• [EXERCISE BRIEF]: Repeat all of the records word for word, but skip any picture.
━━━ SOURCE MATERIAL ━━━
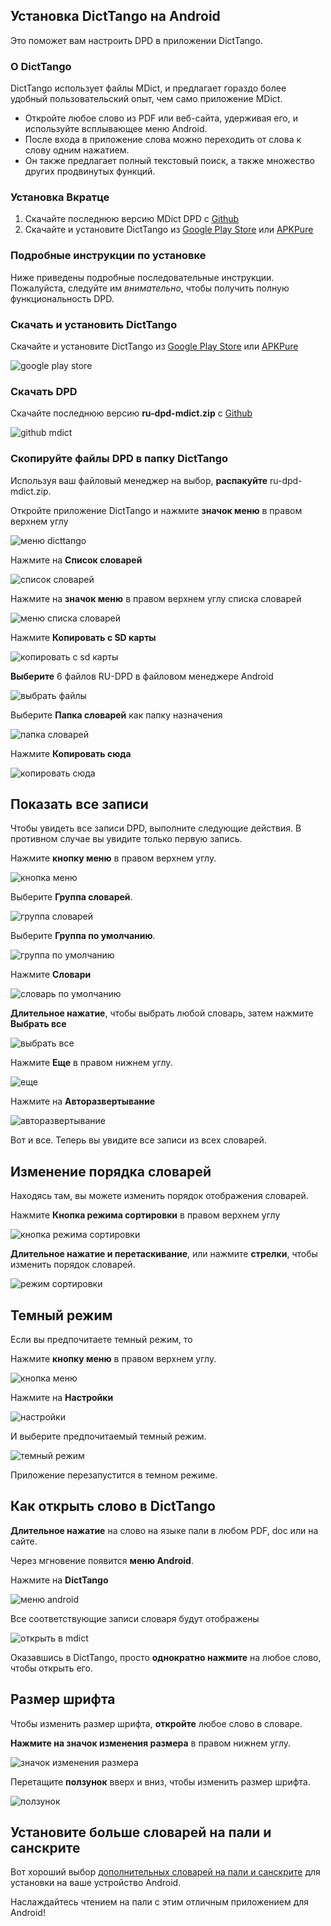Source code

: ## Установка DictTango на Android

Это поможет вам настроить DPD в приложении DictTango.

### О DictTango

DictTango использует файлы MDict, и предлагает гораздо более удобный пользовательский опыт, чем само приложение MDict.

- Откройте любое слово из PDF или веб-сайта, удерживая его, и используйте всплывающее меню Android.
- После входа в приложение слова можно переходить от слова к слову одним нажатием.
- Он также предлагает полный текстовый поиск, а также множество других продвинутых функций.

### Установка Вкратце

1. Скачайте последнюю версию MDict DPD с [Github](https://github.com/digitalpalidictionary/rus-release/releases)
2. Скачайте и установите DictTango из [Google Play Store](https://play.google.com/store/apps/details?id=cn.jimex.dict&pcampaignid=web_shareS) или [APKPure](https://m.apkpure.com/dicttango/cn.jimex.dict)

### Подробные инструкции по установке

Ниже приведены подробные последовательные инструкции. Пожалуйста, следуйте им *внимательно*, чтобы получить полную функциональность DPD.

### Скачать и установить DictTango

Скачайте и установите DictTango из [Google Play Store](https://play.google.com/store/apps/details?id=cn.jimex.dict&pcampaignid=web_share) или [APKPure](https://m.apkpure.com/dicttango/cn.jimex.dict)

![google play store](pics/dicttango/play_store.jpg)

### Скачать DPD

Скачайте последнюю версию **ru-dpd-mdict.zip** с [Github](https://github.com/digitalpalidictionary/rus-release/releases)

![github mdict](pics/dicttango/github-mdict.png)

### Скопируйте файлы DPD в папку DictTango

Используя ваш файловый менеджер на выбор, **распакуйте** ru-dpd-mdict.zip.

Откройте приложение DictTango и нажмите **значок меню** в правом верхнем углу

![меню dicttango](pics/dicttango/4_menu.jpg)

Нажмите на **Список словарей**

![список словарей](pics/dicttango/5_dictionary_list.jpg)

Нажмите на **значок меню** в правом верхнем углу списка словарей

![меню списка словарей](pics/dicttango/6_dictionary_list_menu.jpg)

Нажмите **Копировать с SD карты**

![копировать с sd карты](pics/dicttango/7_copy_from_sd_card.jpg)

**Выберите** 6 файлов RU-DPD в файловом менеджере Android

![выбрать файлы](pics/dicttango/8_select.jpg)

Выберите **Папка словарей** как папку назначения

![папка словарей](pics/dicttango/9_dictionaries_folder.jpg)

Нажмите **Копировать сюда**

![копировать сюда](pics/dicttango/10_copy_here.jpg)


## Показать все записи

Чтобы увидеть все записи DPD, выполните следующие действия. В противном случае вы увидите только первую запись.

Нажмите **кнопку меню** в правом верхнем углу.

![кнопка меню](pics/dicttango/4_menu.jpg)

Выберите **Группа словарей**.

![группа словарей](pics/dicttango/dictionary_group.jpg)

Выберите **Группа по умолчанию**.

![группа по умолчанию](pics/dicttango/default_group.jpg)

Нажмите **Словари**

![словарь по умолчанию](pics/dicttango/default_group_dictionaries.jpg)

**Длительное нажатие**, чтобы выбрать любой словарь, затем нажмите **Выбрать все**

![выбрать все](pics/dicttango/default_group_select_all.jpg)

Нажмите **Еще** в правом нижнем углу.

![еще](pics/dicttango/default_group_more.jpg)

Нажмите на **Авторазвертывание**

![авторазвертывание](pics/dicttango/dictionary_group_auto_expand.jpg)

Вот и все. Теперь вы увидите все записи из всех словарей.


## Изменение порядка словарей

Находясь там, вы можете изменить порядок отображения словарей.

Нажмите **Кнопка режима сортировки** в правом верхнем углу

![кнопка режима сортировки](pics/dicttango/sorting_mode_button.jpg)

**Длительное нажатие и перетаскивание**, или нажмите **стрелки**, чтобы изменить порядок словарей.

![режим сортировки](pics/dicttango/sorting_mode.jpg)


## Темный режим

Если вы предпочитаете темный режим, то

Нажмите **кнопку меню** в правом верхнем углу.

![кнопка меню](pics/dicttango/4_menu.jpg)

Нажмите на **Настройки**

![настройки](pics/dicttango/settings.jpg)

И выберите предпочитаемый темный режим.

![темный режим](pics/dicttango/dark_mode.jpg)

Приложение перезапустится в темном режиме.



## Как открыть слово в DictTango

**Длительное нажатие** на слово на языке пали в любом PDF, doc или на сайте.

Через мгновение появится **меню Android**.

Нажмите на **DictTango**

![меню android](pics/dicttango/android_menu.jpg)

Все соответствующие записи словаря будут отображены

![открыть в mdict](pics/dicttango/android_opened.jpg)

Оказавшись в DictTango, просто **однократно нажмите** на любое слово, чтобы открыть его.


## Размер шрифта

Чтобы изменить размер шрифта, **откройте** любое слово в словаре.

**Нажмите на значок изменения размера** в правом нижнем углу.

![значок изменения размера](pics/dicttango/resize.jpg)

Перетащите **ползунок** вверх и вниз, чтобы изменить размер шрифта.

![ползунок](pics/dicttango/slider.jpg)


## Установите больше словарей на пали и санскрите

Вот хороший выбор [дополнительных словарей на пали и санскрите](https://github.com/digitalpalidictionary/dpd-db/tree/main/exporter/other_dictionaries) для установки на ваше устройство Android.


Наслаждайтесь чтением на пали с этим отличным приложением для Android!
━━━
• [COMPLETED TASK]:
Source code

: ## Установка DictTango на Android

Это поможет вам настроить DPD в приложении DictTango.

### О DictTango

DictTango использует файлы MDict, и предлагает гораздо более удобный пользовательский опыт, чем само приложение MDict.

- Откройте любое слово из PDF или веб-сайта, удерживая его, и используйте всплывающее меню Android.
- После входа в приложение слова можно переходить от слова к слову одним нажатием.
- Он также предлагает полный текстовый поиск, а также множество других продвинутых функций.

### Установка Вкратце

1. Скачайте последнюю версию MDict DPD с [Github](https://github.com/digitalpalidictionary/rus-release/releases)
2. Скачайте и установите DictTango из [Google Play Store](https://play.google.com/store/apps/details?id=cn.jimex.dict&pcampaignid=web_shareS) или [APKPure](https://m.apkpure.com/dicttango/cn.jimex.dict)

### Подробные инструкции по установке

Ниже приведены подробные последовательные инструкции. Пожалуйста, следуйте им *внимательно*, чтобы получить полную функциональность DPD.

### Скачать и установить DictTango

Скачайте и установите DictTango из [Google Play Store](https://play.google.com/store/apps/details?id=cn.jimex.dict&pcampaignid=web_share) или [APKPure](https://m.apkpure.com/dicttango/cn.jimex.dict)

![google play store](pics/dicttango/play_store.jpg)

### Скачать DPD

Скачайте последнюю версию **ru-dpd-mdict.zip** с [Github](https://github.com/digitalpalidictionary/rus-release/releases)

![github mdict](pics/dicttango/github-mdict.png)

### Скопируйте файлы DPD в папку DictTango

Используя ваш файловый менеджер на выбор, **распакуйте** ru-dpd-mdict.zip.

Откройте приложение DictTango и нажмите **значок меню** в правом верхнем углу

![меню dicttango](pics/dicttango/4_menu.jpg)

Нажмите на **Список словарей**

![список словарей](pics/dicttango/5_dictionary_list.jpg)

Нажмите на **значок меню** в правом верхнем углу списка словарей

![меню списка словарей](pics/dicttango/6_dictionary_list_menu.jpg)

Нажмите **Копировать с SD карты**

![копировать с sd карты](pics/dicttango/7_copy_from_sd_card.jpg)

**Выберите** 6 файлов RU-DPD в файловом менеджере Android

![выбрать файлы](pics/dicttango/8_select.jpg)

Выберите **Папка словарей** как папку назначения

![папка словарей](pics/dicttango/9_dictionaries_folder.jpg)

Нажмите **Копировать сюда**

![копировать сюда](pics/dicttango/10_copy_here.jpg)


## Показать все записи

Чтобы увидеть все записи DPD, выполните следующие действия. В противном случае вы увидите только первую запись.

Нажмите **кнопку меню** в правом верхнем углу.

![кнопка меню](pics/dicttango/4_menu.jpg)

Выберите **Группа словарей**.

![группа словарей](pics/dicttango/dictionary_group.jpg)

Выберите **Группа по умолчанию**.

![группа по умолчанию](pics/dicttango/default_group.jpg)

Нажмите **Словари**

![словарь по умолчанию](pics/dicttango/default_group_dictionaries.jpg)

**Длительное нажатие**, чтобы выбрать любой словарь, затем нажмите **Выбрать все**

![выбрать все](pics/dicttango/default_group_select_all.jpg)

Нажмите **Еще** в правом нижнем углу.

![еще](pics/dicttango/default_group_more.jpg)

Нажмите на **Авторазвертывание**

![авторазвертывание](pics/dicttango/dictionary_group_auto_expand.jpg)

Вот и все. Теперь вы увидите все записи из всех словарей.


## Изменение порядка словарей

Находясь там, вы можете изменить порядок отображения словарей.

Нажмите **Кнопка режима сортировки** в правом верхнем углу

![кнопка режима сортировки](pics/dicttango/sorting_mode_button.jpg)

**Длительное нажатие и перетаскивание**, или нажмите **стрелки**, чтобы изменить порядок словарей.

![режим сортировки](pics/dicttango/sorting_mode.jpg)


## Темный режим

Если вы предпочитаете темный режим, то

Нажмите **кнопку меню** в правом верхнем углу.

![кнопка меню](pics/dicttango/4_menu.jpg)

Нажмите на **Настройки**

![настройки](pics/dicttango/settings.jpg)

И выберите предпочитаемый темный режим.

![темный режим](pics/dicttango/dark_mode.jpg)

Приложение перезапустится в темном режиме.



## Как открыть слово в DictTango

**Длительное нажатие** на слово на языке пали в любом PDF, doc или на сайте.

Через мгновение появится **меню Android**.

Нажмите на **DictTango**

![меню android](pics/dicttango/android_menu.jpg)

Все соответствующие записи словаря будут отображены

![открыть в mdict](pics/dicttango/android_opened.jpg)

Оказавшись в DictTango, просто **однократно нажмите** на любое слово, чтобы открыть его.


## Размер шрифта

Чтобы изменить размер шрифта, **откройте** любое слово в словаре.

**Нажмите на значок изменения размера** в правом нижнем углу.

![значок изменения размера](pics/dicttango/resize.jpg)

Перетащите **ползунок** вверх и вниз, чтобы изменить размер шрифта.

![ползунок](pics/dicttango/slider.jpg)


## Установите больше словарей на пали и санскрите

Вот хороший выбор [дополнительных словарей на пали и санскрите](https://github.com/digitalpalidictionary/dpd-db/tree/main/exporter/other_dictionaries) для установки на ваше устройство Android.


Наслаждайтесь чтением на пали с этим отличным приложением для Android!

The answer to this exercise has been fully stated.